YOUR INSTRUCTIONS: Up to and including the line with "### 4.3 Topic‐Aware LT Model", restate every line of the records below word for word, from the first line on, leaving out the pictures.

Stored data
○ ○ ○ ○

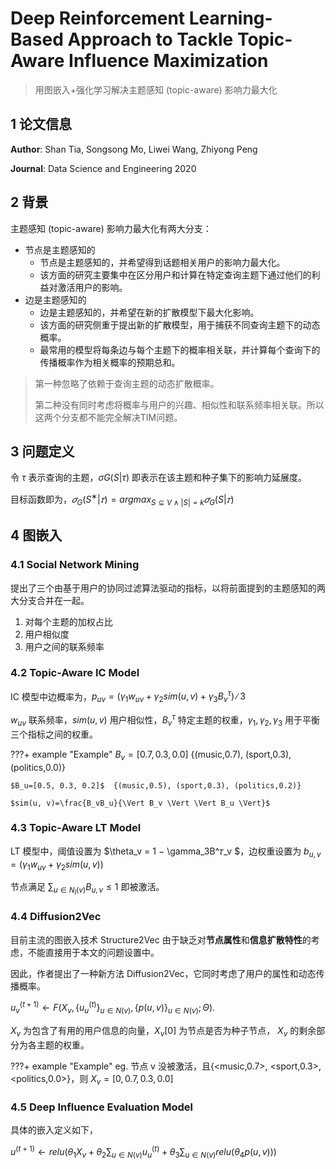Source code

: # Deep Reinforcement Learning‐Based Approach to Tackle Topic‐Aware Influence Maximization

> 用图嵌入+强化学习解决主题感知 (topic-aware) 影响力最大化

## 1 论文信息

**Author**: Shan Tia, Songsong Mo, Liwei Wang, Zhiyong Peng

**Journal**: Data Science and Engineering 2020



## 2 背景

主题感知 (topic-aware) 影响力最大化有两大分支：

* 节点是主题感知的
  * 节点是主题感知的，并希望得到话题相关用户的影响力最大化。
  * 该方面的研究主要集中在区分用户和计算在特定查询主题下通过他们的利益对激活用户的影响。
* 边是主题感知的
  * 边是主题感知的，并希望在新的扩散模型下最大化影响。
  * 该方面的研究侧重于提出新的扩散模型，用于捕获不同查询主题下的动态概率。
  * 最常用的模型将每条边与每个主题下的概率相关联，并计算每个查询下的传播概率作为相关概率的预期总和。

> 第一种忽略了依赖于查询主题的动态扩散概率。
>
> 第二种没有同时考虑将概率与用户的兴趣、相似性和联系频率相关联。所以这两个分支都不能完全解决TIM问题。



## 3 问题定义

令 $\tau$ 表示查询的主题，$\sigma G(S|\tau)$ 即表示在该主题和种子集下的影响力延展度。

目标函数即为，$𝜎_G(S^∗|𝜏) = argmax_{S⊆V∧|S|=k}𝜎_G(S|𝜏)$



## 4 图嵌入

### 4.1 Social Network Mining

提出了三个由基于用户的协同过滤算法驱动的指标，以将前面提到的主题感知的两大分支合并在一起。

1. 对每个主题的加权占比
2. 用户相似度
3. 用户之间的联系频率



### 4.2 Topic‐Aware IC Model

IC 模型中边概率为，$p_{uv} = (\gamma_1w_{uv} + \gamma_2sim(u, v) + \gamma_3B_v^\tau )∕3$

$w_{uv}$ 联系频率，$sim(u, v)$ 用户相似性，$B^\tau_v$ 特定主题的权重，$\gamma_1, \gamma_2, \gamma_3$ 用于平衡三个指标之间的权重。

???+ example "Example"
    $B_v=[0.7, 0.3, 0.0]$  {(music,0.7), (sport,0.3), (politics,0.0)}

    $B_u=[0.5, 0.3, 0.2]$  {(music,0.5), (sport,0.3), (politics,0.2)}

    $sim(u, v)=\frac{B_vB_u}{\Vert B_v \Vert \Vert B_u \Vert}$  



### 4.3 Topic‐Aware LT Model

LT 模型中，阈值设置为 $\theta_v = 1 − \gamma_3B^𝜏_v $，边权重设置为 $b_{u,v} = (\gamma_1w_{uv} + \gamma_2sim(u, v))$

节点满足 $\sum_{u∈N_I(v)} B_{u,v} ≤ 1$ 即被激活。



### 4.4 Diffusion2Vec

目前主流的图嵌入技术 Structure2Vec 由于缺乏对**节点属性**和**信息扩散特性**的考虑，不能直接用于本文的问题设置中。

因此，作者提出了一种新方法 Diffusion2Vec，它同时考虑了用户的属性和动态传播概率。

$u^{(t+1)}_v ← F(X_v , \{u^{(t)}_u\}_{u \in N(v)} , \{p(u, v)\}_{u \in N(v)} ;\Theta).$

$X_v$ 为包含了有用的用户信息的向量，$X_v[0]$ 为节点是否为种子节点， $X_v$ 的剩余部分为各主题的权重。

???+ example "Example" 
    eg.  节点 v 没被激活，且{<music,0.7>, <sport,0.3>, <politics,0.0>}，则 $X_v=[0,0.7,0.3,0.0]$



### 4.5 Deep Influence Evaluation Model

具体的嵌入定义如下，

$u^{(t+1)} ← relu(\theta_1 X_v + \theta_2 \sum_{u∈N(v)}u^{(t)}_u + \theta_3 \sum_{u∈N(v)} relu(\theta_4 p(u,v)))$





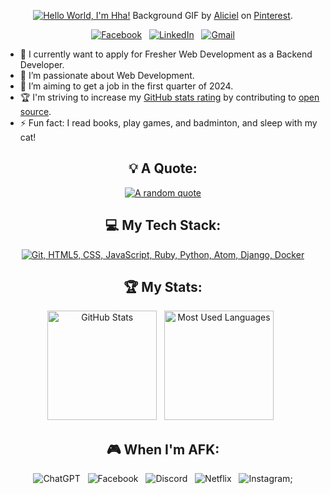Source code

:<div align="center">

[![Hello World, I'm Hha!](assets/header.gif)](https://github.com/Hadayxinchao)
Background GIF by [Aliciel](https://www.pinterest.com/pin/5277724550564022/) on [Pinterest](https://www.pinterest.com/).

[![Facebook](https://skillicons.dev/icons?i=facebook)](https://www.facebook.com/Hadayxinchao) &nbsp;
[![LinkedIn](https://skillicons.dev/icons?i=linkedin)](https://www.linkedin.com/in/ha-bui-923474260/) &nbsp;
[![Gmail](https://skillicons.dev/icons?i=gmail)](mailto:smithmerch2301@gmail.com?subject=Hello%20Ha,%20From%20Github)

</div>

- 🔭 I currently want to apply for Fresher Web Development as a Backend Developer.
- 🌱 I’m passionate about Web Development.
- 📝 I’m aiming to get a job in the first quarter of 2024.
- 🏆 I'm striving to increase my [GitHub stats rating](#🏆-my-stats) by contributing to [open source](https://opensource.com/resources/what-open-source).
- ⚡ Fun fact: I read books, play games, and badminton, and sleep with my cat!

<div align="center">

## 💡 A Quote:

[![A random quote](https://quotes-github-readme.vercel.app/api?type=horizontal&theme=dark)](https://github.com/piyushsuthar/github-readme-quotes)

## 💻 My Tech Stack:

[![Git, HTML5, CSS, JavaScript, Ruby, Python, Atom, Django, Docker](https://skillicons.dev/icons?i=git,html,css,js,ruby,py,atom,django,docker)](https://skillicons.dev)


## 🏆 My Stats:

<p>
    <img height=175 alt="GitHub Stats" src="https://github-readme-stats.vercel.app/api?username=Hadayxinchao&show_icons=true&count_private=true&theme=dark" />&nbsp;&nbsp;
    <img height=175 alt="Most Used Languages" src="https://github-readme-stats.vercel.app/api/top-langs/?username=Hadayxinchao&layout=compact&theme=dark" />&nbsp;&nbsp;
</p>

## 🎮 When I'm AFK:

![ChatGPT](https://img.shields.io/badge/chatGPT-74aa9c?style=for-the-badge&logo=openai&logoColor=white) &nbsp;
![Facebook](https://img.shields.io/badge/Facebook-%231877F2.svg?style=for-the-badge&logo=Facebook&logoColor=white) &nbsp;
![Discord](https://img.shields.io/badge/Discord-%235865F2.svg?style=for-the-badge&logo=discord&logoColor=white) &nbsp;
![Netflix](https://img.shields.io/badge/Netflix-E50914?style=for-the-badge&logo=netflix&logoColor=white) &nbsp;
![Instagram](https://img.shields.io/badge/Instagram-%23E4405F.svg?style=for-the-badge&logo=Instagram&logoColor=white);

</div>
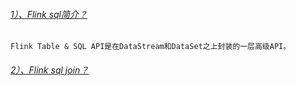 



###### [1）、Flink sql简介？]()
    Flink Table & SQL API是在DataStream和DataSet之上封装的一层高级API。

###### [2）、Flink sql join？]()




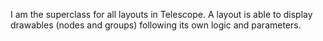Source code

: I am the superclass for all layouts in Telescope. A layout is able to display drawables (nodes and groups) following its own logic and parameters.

○ ○ ○ ○

ANSWER FOR THIS EXERCISE:
Source code

: # Deep Reinforcement Learning‐Based Approach to Tackle Topic‐Aware Influence Maximization

> 用图嵌入+强化学习解决主题感知 (topic-aware) 影响力最大化

## 1 论文信息

**Author**: Shan Tia, Songsong Mo, Liwei Wang, Zhiyong Peng

**Journal**: Data Science and Engineering 2020



## 2 背景

主题感知 (topic-aware) 影响力最大化有两大分支：

* 节点是主题感知的
  * 节点是主题感知的，并希望得到话题相关用户的影响力最大化。
  * 该方面的研究主要集中在区分用户和计算在特定查询主题下通过他们的利益对激活用户的影响。
* 边是主题感知的
  * 边是主题感知的，并希望在新的扩散模型下最大化影响。
  * 该方面的研究侧重于提出新的扩散模型，用于捕获不同查询主题下的动态概率。
  * 最常用的模型将每条边与每个主题下的概率相关联，并计算每个查询下的传播概率作为相关概率的预期总和。

> 第一种忽略了依赖于查询主题的动态扩散概率。
>
> 第二种没有同时考虑将概率与用户的兴趣、相似性和联系频率相关联。所以这两个分支都不能完全解决TIM问题。



## 3 问题定义

令 $\tau$ 表示查询的主题，$\sigma G(S|\tau)$ 即表示在该主题和种子集下的影响力延展度。

目标函数即为，$𝜎_G(S^∗|𝜏) = argmax_{S⊆V∧|S|=k}𝜎_G(S|𝜏)$



## 4 图嵌入

### 4.1 Social Network Mining

提出了三个由基于用户的协同过滤算法驱动的指标，以将前面提到的主题感知的两大分支合并在一起。

1. 对每个主题的加权占比
2. 用户相似度
3. 用户之间的联系频率



### 4.2 Topic‐Aware IC Model

IC 模型中边概率为，$p_{uv} = (\gamma_1w_{uv} + \gamma_2sim(u, v) + \gamma_3B_v^\tau )∕3$

$w_{uv}$ 联系频率，$sim(u, v)$ 用户相似性，$B^\tau_v$ 特定主题的权重，$\gamma_1, \gamma_2, \gamma_3$ 用于平衡三个指标之间的权重。

???+ example "Example"
    $B_v=[0.7, 0.3, 0.0]$  {(music,0.7), (sport,0.3), (politics,0.0)}

    $B_u=[0.5, 0.3, 0.2]$  {(music,0.5), (sport,0.3), (politics,0.2)}

    $sim(u, v)=\frac{B_vB_u}{\Vert B_v \Vert \Vert B_u \Vert}$  



### 4.3 Topic‐Aware LT Model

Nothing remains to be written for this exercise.